───── Records shown ─────

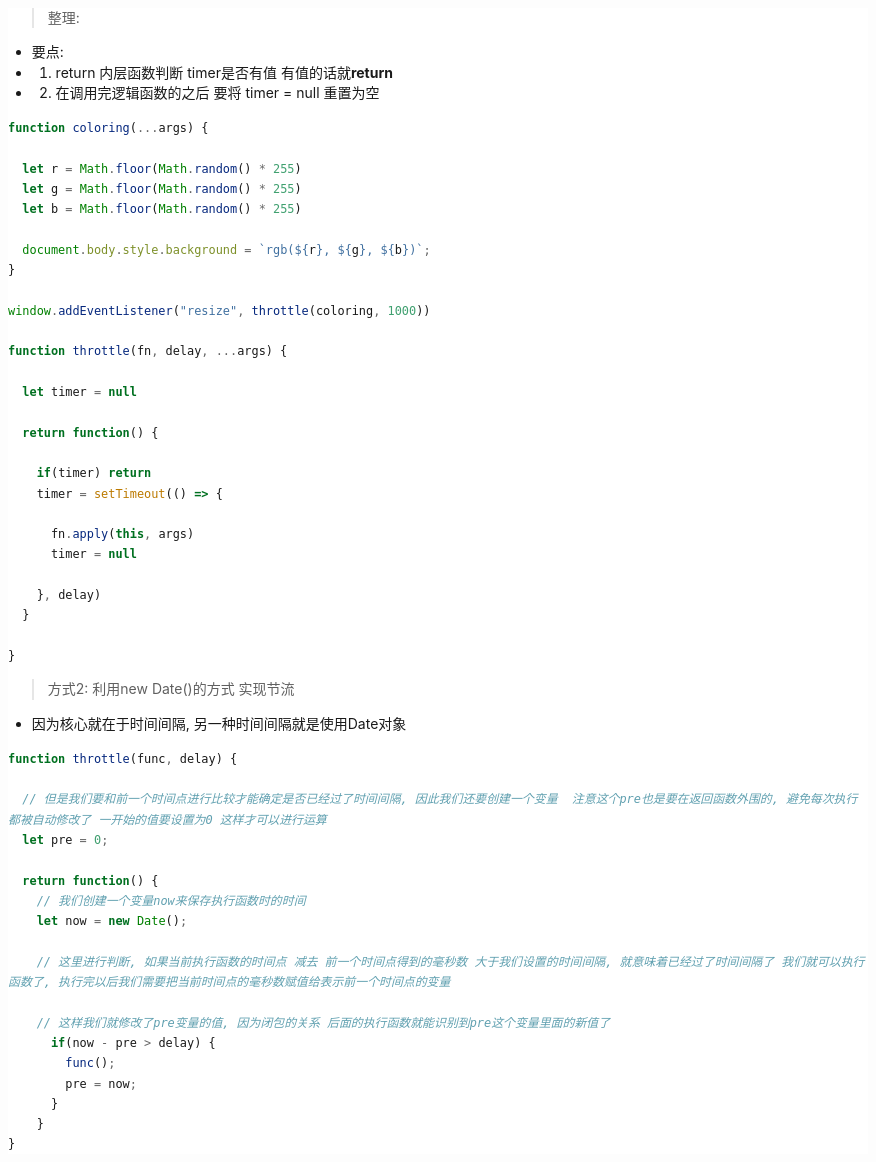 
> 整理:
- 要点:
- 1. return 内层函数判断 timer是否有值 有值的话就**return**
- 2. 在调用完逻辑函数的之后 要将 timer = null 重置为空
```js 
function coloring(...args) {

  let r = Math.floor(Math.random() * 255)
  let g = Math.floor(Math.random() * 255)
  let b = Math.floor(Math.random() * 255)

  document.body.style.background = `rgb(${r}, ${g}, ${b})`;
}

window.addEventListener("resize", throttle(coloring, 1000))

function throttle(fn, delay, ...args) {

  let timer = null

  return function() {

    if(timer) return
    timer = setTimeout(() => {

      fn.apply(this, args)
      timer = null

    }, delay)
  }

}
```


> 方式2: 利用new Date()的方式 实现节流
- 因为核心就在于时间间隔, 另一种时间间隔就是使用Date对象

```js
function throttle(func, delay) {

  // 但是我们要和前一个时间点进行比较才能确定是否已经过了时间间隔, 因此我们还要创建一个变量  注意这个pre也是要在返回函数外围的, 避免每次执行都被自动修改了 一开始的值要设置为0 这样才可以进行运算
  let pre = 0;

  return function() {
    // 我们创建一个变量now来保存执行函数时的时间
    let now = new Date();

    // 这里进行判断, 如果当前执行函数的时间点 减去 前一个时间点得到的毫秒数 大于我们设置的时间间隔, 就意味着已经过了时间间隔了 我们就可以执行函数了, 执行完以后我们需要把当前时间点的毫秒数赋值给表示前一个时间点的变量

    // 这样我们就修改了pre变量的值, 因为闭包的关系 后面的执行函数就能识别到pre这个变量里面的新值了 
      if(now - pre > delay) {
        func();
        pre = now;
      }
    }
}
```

─────

Activity >>
What is needed is an exact reproduction of the data, pictures excluded.

Reply >>
> 整理:
- 要点:
- 1. return 内层函数判断 timer是否有值 有值的话就**return**
- 2. 在调用完逻辑函数的之后 要将 timer = null 重置为空
```js 
function coloring(...args) {

  let r = Math.floor(Math.random() * 255)
  let g = Math.floor(Math.random() * 255)
  let b = Math.floor(Math.random() * 255)

  document.body.style.background = `rgb(${r}, ${g}, ${b})`;
}

window.addEventListener("resize", throttle(coloring, 1000))

function throttle(fn, delay, ...args) {

  let timer = null

  return function() {

    if(timer) return
    timer = setTimeout(() => {

      fn.apply(this, args)
      timer = null

    }, delay)
  }

}
```


> 方式2: 利用new Date()的方式 实现节流
- 因为核心就在于时间间隔, 另一种时间间隔就是使用Date对象

```js
function throttle(func, delay) {

  // 但是我们要和前一个时间点进行比较才能确定是否已经过了时间间隔, 因此我们还要创建一个变量  注意这个pre也是要在返回函数外围的, 避免每次执行都被自动修改了 一开始的值要设置为0 这样才可以进行运算
  let pre = 0;

  return function() {
    // 我们创建一个变量now来保存执行函数时的时间
    let now = new Date();

    // 这里进行判断, 如果当前执行函数的时间点 减去 前一个时间点得到的毫秒数 大于我们设置的时间间隔, 就意味着已经过了时间间隔了 我们就可以执行函数了, 执行完以后我们需要把当前时间点的毫秒数赋值给表示前一个时间点的变量

    // 这样我们就修改了pre变量的值, 因为闭包的关系 后面的执行函数就能识别到pre这个变量里面的新值了 
      if(now - pre > delay) {
        func();
        pre = now;
      }
    }
}
```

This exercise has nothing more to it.